So heres whats going on. My mom is the main problem here. Im 13 years old and i am told by my parents i have lots of freedom, but it doesnt seem like it to me. Som examples of reasons i dont have enough freedom is:
1. When my friends were over at my house, we were talking and having fun and talking about our lives and problems. Of course, we were also being perverted because thats what teenagers do. I looked behind me and noticed a baby monitor that was turned on. I by my parents room and the door was locked but i heard my friends voices from the other room, so now i know they listen to me on a baby monitor.
2. They get every text i send and recieve on the bill. They know everything going on in my life and how my friends are.
3. Grades. Therapy. "Loss of privaleges" these are all threats that im given when i do something wrong. At the beginning of my 8th grade year, i did not want to be put in all pre-a classes, but my mom told me otherwise. I was struggling in my classes and my mom had fits and cried because of my grades. I lost almost everything because of the classes i was forced to be put into. y mother even thought after me crying so much and arguing with her, that i was going to commit suicide and brought me to therapy even though suicide was definatly not in my interest.
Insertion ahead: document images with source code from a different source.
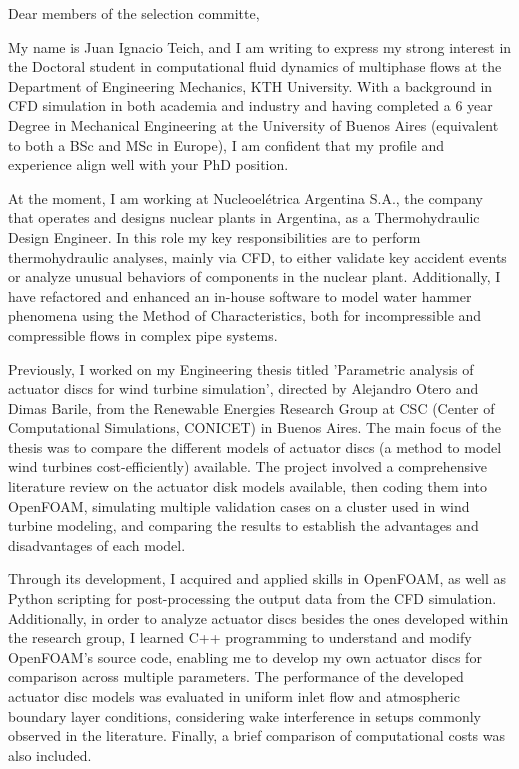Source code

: \documentclass{letter}
\newcommand{\thesisname}{Parametric analysis of actuator discs for wind turbine simulation\xspace}
\newcommand{\phdtitle}{Doctoral student in computational fluid dynamics of multiphase flows\xspace}
\newcommand{\phddivision}{Department of Engineering Mechanics, KTH University\xspace}
\begin{document}
\begin{letter}{}
\opening{Dear members of the selection committe,}

My name is Juan Ignacio Teich, and I am writing to express my strong interest in the \phdtitle at the \phddivision.  
  With a background in CFD simulation in both academia and industry and having completed a 6 year Degree in Mechanical Engineering at the University of Buenos Aires (equivalent to both a BSc and MSc in Europe), I am confident that my profile and experience align well with your PhD position.

At the moment, I am working at Nucleoelétrica Argentina S.A., the company that operates and designs nuclear plants in Argentina, as a Thermohydraulic Design Engineer. In this role my key responsibilities are to perform thermohydraulic analyses, mainly via CFD, to either validate key accident events or analyze unusual behaviors of components in the nuclear plant. Additionally, I have refactored and enhanced an in-house software to model water hammer phenomena using the Method of Characteristics, both for incompressible and compressible flows in complex pipe systems. 

Previously, I worked on my Engineering thesis titled '\thesisname', directed by Alejandro Otero and Dimas Barile, from the Renewable Energies Research Group at CSC (Center of Computational Simulations, CONICET) in Buenos Aires. 
    The main focus of the thesis was to compare the different models of actuator discs (a method to model wind turbines cost-efficiently) available. 
  The project involved a comprehensive literature review on the actuator disk models available, then coding them into OpenFOAM, simulating multiple validation cases on a cluster used in wind turbine modeling, and comparing the results to establish the advantages and disadvantages of each model.  

Through its development, I acquired and applied skills in OpenFOAM, as well as Python scripting for post-processing the output data from the CFD simulation.
    Additionally, in order to analyze actuator discs besides the ones developed within the research group, I learned C++ programming to understand and modify OpenFOAM’s source code, enabling me to develop my own actuator discs for comparison across multiple parameters.
The performance of the developed actuator disc models was evaluated in uniform inlet flow and atmospheric boundary layer conditions, considering wake interference in setups commonly observed in the literature. Finally, a brief comparison of computational costs was also included.


\end{letter}
\end{document}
Heres some things you need to know before you answer:
My mother has high blood pressure and has to take pills or her emotions
My dad gets drunk alot and ignores me sometimes and talks about divorce to me, and not my mom.

How do i talk to my mother without her getting mad or sad or whatever? ive tried before but it always seems to be "my fault". please help!
ok so appearently instead of helping with my problem, your telling me how im wrong. You guys may think its ok, but now i feel as if i cant tell her things anymore and im starting to doubt wether i can trust her. If i tell her something that takes me alot of courage, my dad ends up finding out. And the rest of my family. And also im in nationaljunior honor society and make As and Bs, but when i say low grades i mean the B’s. I do help around the house expecially on weekends while my parents are working such as making dinner everynight, cleaning dishes, and laundry work. It just seems to me that if she’s afraid to start letting me go and wants me to stay a kid for as long as possible. Yes, she got me a cell phone at 13, but when i think of cell phones i think of more freedom, but im not getting any at all. She got me unlimited texting, but knows what they all say. Please help me instead of telling me im yng and blahh blaah.

Related Products:

Tagged with:

Filed under: Monitors

Like this post? Subscribe to my RSS feed and get loads more!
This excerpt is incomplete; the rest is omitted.